Community members convened Wednesday night to discuss developments in two Berkeley neighborhoods, particularly regarding the revitalization of the Adeline Corridor and proposed construction of a six-story residential and commercial building on Telegraph Avenue.
The third Berkeley Neighborhoods Council forum, a community organized meeting, also held panels on air quality in West Berkeley and affordable housing in the city, in addition to the two panels on neighborhood development.
“(The goal of the forum) is mainly to educate the neighborhood people as to what is going on in the different neighborhoods in Berkeley,” said Dean Metzger, chair of the Berkeley Neighborhoods Council, which organizes and runs the forum.

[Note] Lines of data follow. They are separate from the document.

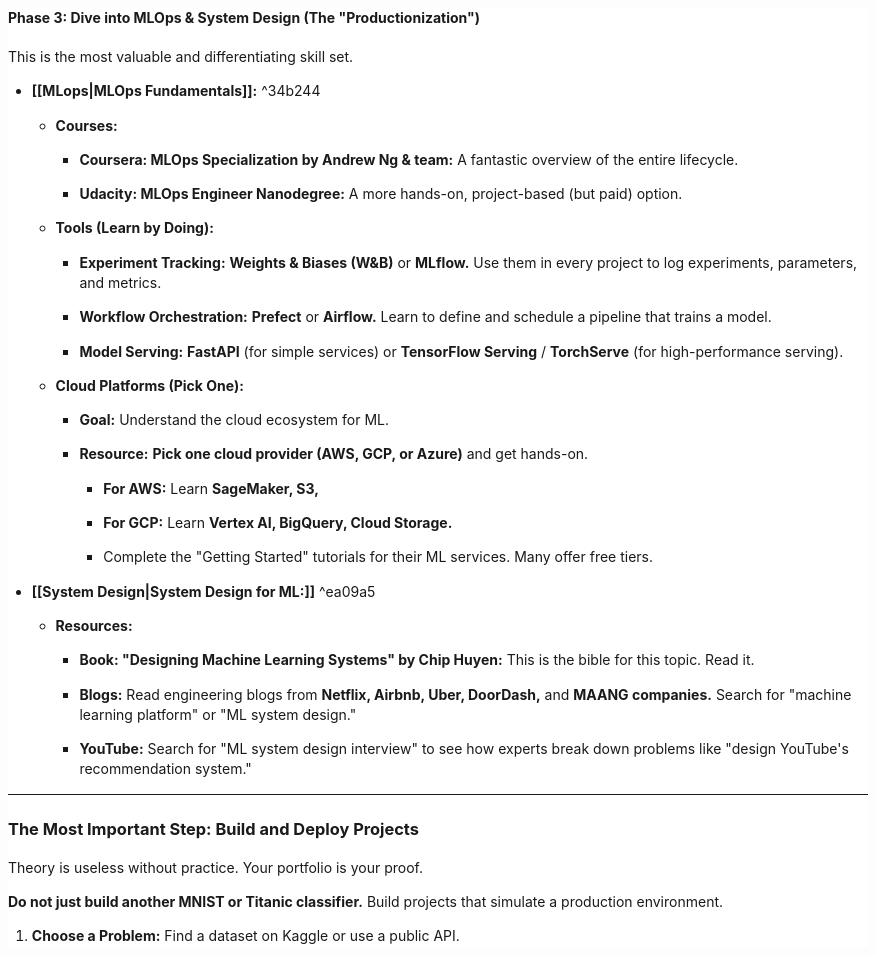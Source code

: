 
#### Phase 3: Dive into MLOps & System Design (The "Productionization")

This is the most valuable and differentiating skill set.

- **[[MLops|MLOps Fundamentals]]:** ^34b244
    
    - **Courses:**
        
        - **Coursera: MLOps Specialization by Andrew Ng & team:** A fantastic overview of the entire lifecycle.
            
        - **Udacity: MLOps Engineer Nanodegree:** A more hands-on, project-based (but paid) option.
            
    - **Tools (Learn by Doing):**
        
        - **Experiment Tracking:** **Weights & Biases (W&B)** or **MLflow.** Use them in every project to log experiments, parameters, and metrics.
            
        - **Workflow Orchestration:** **Prefect** or **Airflow.** Learn to define and schedule a pipeline that trains a model.
            
        - **Model Serving:** **FastAPI** (for simple services) or **TensorFlow Serving** / **TorchServe** (for high-performance serving).
            
    - **Cloud Platforms (Pick One):**
        
        - **Goal:** Understand the cloud ecosystem for ML.
            
        - **Resource:** **Pick one cloud provider (AWS, GCP, or Azure)** and get hands-on.
            
            - **For AWS:** Learn **SageMaker, S3,**
                
            - **For GCP:** Learn **Vertex AI, BigQuery, Cloud Storage.**
                
            - Complete the "Getting Started" tutorials for their ML services. Many offer free tiers.
                
- **[[System  Design|System Design for ML:]]** ^ea09a5
    
    - **Resources:**
        
        - **Book: "Designing Machine Learning Systems" by Chip Huyen:** This is the bible for this topic. Read it.
            
        - **Blogs:** Read engineering blogs from **Netflix, Airbnb, Uber, DoorDash,** and **MAANG companies.** Search for "machine learning platform" or "ML system design."
            
        - **YouTube:** Search for "ML system design interview" to see how experts break down problems like "design YouTube's recommendation system."
            

---

### The Most Important Step: Build and Deploy Projects

Theory is useless without practice. Your portfolio is your proof.

**Do not just build another MNIST or Titanic classifier.** Build projects that simulate a production environment.

1. **Choose a Problem:** Find a dataset on Kaggle or use a public API.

The Adeline Corridor project, which aims to improve and develop the area, has raised community concerns about Berkeley’s “African American population being pushed out of the city,” according to Metzger. The project’s organizers are currently reaching out for community input on how to best improve the space.
Residents such as Richie Smith, who has lived in South Berkeley since 1949, hope to see affordable housing built in the Adeline Corridor. According to Smith, who sat on a panel at the meeting, many African American and low-income residents have already had to leave the area because of a lack of affordable housing, and she said even more will have to leave if no action is taken.

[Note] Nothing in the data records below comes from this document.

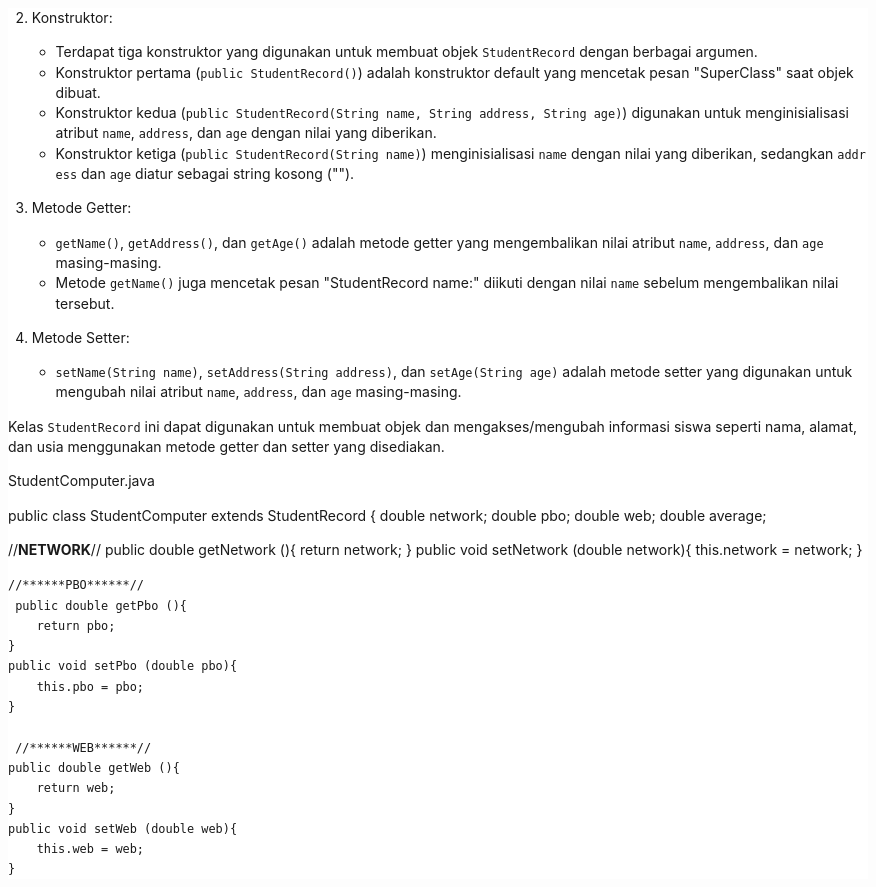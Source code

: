 2. Konstruktor:
   - Terdapat tiga konstruktor yang digunakan untuk membuat objek `StudentRecord` dengan berbagai argumen.
   - Konstruktor pertama (`public StudentRecord()`) adalah konstruktor default yang mencetak pesan "SuperClass" saat objek dibuat.
   - Konstruktor kedua (`public StudentRecord(String name, String address, String age)`) digunakan untuk menginisialisasi atribut `name`, `address`, dan `age` dengan nilai yang diberikan.
   - Konstruktor ketiga (`public StudentRecord(String name)`) menginisialisasi `name` dengan nilai yang diberikan, sedangkan `address` dan `age` diatur sebagai string kosong ("").

3. Metode Getter:
   - `getName()`, `getAddress()`, dan `getAge()` adalah metode getter yang mengembalikan nilai atribut `name`, `address`, dan `age` masing-masing.
   - Metode `getName()` juga mencetak pesan "StudentRecord name:" diikuti dengan nilai `name` sebelum mengembalikan nilai tersebut.

4. Metode Setter:
   - `setName(String name)`, `setAddress(String address)`, dan `setAge(String age)` adalah metode setter yang digunakan untuk mengubah nilai atribut `name`, `address`, dan `age` masing-masing.

Kelas `StudentRecord` ini dapat digunakan untuk membuat objek dan mengakses/mengubah informasi siswa seperti nama, alamat, dan usia menggunakan metode getter dan setter yang disediakan.

StudentComputer.java

public class StudentComputer extends StudentRecord {
   double network;
   double pbo;
   double web;
   double average;
   
   //******NETWORK******//
   public double getNetwork (){
        return network;
    }
    public void setNetwork (double network){
        this.network = network;
    }
    
    //******PBO******//
     public double getPbo (){
        return pbo;
    }
    public void setPbo (double pbo){
        this.pbo = pbo;
    }
    
     //******WEB******//
    public double getWeb (){
        return web;
    }
    public void setWeb (double web){
        this.web = web;
    }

Smith said that the project needs to build “economical or low-rent housing that will accommodate seniors and people with fixed income” in order to rebuild the community.
In the future, Smith hopes to see the Adeline Corridor project incorporate more beautification as well as healthful food markets to “uplift the community.”
Additionally, members at the meeting discussed the planned development of 2539 Telegraph Ave. The lot is slated to house a six-story residential and commercial building.
Panelist Edward Grylich, a Telegraph Avenue resident who lives two doors down from the construction site, said that Panoramic Interests, the development company in charge of the project, had not been especially responsive to residents’ concerns.
Doris Moskowitz, owner of Telegraph Avenue business Moe’s Books, said that while many residents are against development of the lot, business owners welcome the extra foot traffic.
“As a business community, (the project is) really good news for us,” Moskowitz said.
Other panels at the meeting included air quality in West Berkeley and the city’s lack of construction of new affordable housing. Councilmember Jesse Arreguin — who sat on the panel — called for the return of strong rent control and for the halt of the ongoing demolition of older, more affordable housing.
Metzger hopes that the forum will inspire community members to speak out against or for different causes in their neighborhoods.
Staff writer Laurel Bard contributed to this report.